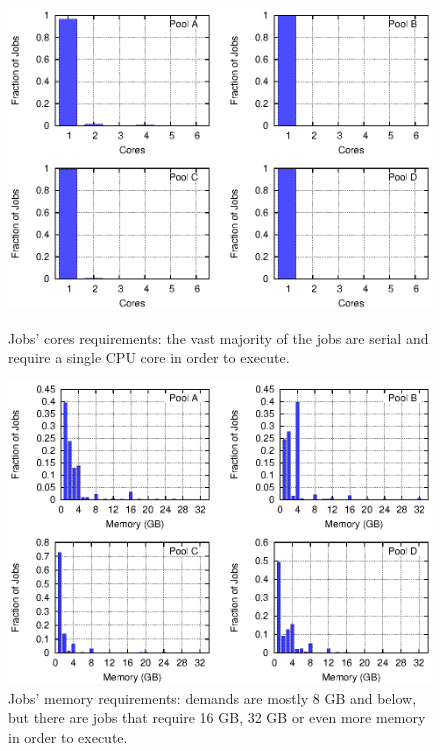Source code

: \begin{figure}[p]\centering
	\includegraphics{figures/cores_multiplot.eps}
\caption{Jobs' cores requirements: the vast majority of the jobs are
  serial and require a single CPU core in order to execute.}
\label{fig:cores_usage_multiplot}
	\includegraphics{figures/memory_multiplot.eps}
\caption{Jobs' memory requirements: demands are mostly 8 GB and below,
  but there are jobs that require 16 GB, 32 GB or even more memory in
  order to execute.}
\label{fig:memory_usage_multiplot}
\end{figure}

▶ [Problem details] Every line of the data above is to be set down word for word, with the pictures left out.

▶ [Answer to this task]
Source code

: \begin{figure}[p]\centering
	\includegraphics{figures/cores_multiplot.eps}
\caption{Jobs' cores requirements: the vast majority of the jobs are
  serial and require a single CPU core in order to execute.}
\label{fig:cores_usage_multiplot}
	\includegraphics{figures/memory_multiplot.eps}
\caption{Jobs' memory requirements: demands are mostly 8 GB and below,
  but there are jobs that require 16 GB, 32 GB or even more memory in
  order to execute.}
\label{fig:memory_usage_multiplot}
\end{figure}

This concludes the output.